*** Task input Section Begins ***

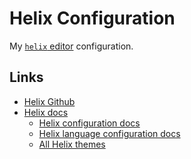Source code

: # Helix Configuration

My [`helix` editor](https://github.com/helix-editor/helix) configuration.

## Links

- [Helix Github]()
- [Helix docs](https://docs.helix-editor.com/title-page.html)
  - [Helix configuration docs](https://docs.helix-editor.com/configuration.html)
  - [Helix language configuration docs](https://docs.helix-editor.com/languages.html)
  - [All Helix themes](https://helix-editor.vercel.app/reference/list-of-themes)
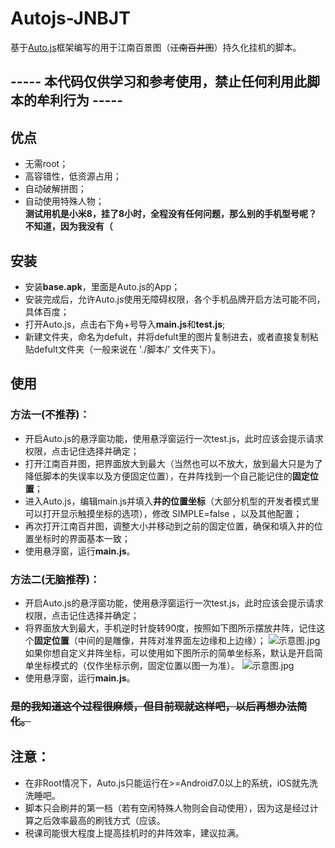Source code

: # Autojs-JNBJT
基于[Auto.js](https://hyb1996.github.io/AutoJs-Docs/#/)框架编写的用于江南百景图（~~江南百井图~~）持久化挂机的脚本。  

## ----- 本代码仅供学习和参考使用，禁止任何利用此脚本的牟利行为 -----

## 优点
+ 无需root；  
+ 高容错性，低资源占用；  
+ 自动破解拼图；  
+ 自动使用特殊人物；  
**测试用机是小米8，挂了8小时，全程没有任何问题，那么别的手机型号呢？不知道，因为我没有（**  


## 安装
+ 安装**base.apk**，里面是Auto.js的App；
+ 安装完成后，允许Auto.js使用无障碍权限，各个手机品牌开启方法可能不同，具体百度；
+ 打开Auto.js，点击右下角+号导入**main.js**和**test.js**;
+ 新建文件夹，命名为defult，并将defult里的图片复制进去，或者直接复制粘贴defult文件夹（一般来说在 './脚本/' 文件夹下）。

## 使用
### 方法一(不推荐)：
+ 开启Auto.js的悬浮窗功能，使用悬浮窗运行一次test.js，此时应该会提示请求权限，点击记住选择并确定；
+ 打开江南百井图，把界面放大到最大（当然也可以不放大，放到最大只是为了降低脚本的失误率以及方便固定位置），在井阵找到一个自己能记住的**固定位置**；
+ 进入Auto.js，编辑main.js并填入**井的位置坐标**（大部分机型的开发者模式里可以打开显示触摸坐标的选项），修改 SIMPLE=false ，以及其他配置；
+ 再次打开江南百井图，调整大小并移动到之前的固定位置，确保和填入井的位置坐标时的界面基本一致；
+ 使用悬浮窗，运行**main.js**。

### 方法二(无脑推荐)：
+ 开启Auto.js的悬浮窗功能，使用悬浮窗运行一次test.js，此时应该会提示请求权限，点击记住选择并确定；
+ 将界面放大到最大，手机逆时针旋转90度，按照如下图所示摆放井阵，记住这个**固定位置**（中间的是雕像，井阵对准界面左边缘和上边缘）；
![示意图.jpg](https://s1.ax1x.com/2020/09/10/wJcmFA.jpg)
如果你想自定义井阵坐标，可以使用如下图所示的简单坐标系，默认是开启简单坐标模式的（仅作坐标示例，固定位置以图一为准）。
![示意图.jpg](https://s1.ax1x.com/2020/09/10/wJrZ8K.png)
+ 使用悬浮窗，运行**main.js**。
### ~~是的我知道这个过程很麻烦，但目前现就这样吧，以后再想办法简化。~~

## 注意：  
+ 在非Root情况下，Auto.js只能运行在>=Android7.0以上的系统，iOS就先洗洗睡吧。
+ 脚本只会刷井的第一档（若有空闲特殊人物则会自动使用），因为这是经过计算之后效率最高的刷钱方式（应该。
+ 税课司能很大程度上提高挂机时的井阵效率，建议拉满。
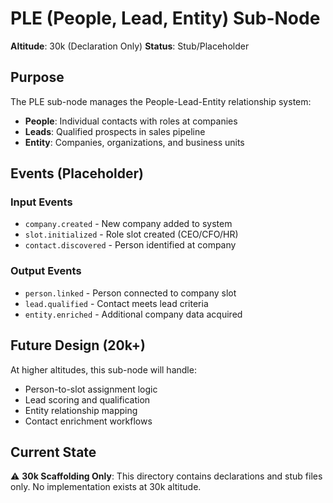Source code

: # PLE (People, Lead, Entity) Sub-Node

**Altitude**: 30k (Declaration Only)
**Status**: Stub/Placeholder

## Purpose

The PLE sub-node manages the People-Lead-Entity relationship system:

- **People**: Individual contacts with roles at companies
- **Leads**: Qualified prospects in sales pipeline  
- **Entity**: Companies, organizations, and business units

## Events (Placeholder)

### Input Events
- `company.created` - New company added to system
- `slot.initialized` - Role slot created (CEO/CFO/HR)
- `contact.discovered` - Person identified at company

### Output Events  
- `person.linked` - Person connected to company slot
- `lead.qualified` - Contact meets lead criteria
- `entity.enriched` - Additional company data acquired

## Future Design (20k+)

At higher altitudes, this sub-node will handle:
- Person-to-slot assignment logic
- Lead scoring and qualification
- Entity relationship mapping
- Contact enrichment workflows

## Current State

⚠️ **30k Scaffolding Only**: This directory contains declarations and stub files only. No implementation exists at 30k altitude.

*** Task input Section Ends ***

— Task item —
Going through the lines above one by one, tally those with the word "slot" and give only the total.

— Response to this task —
3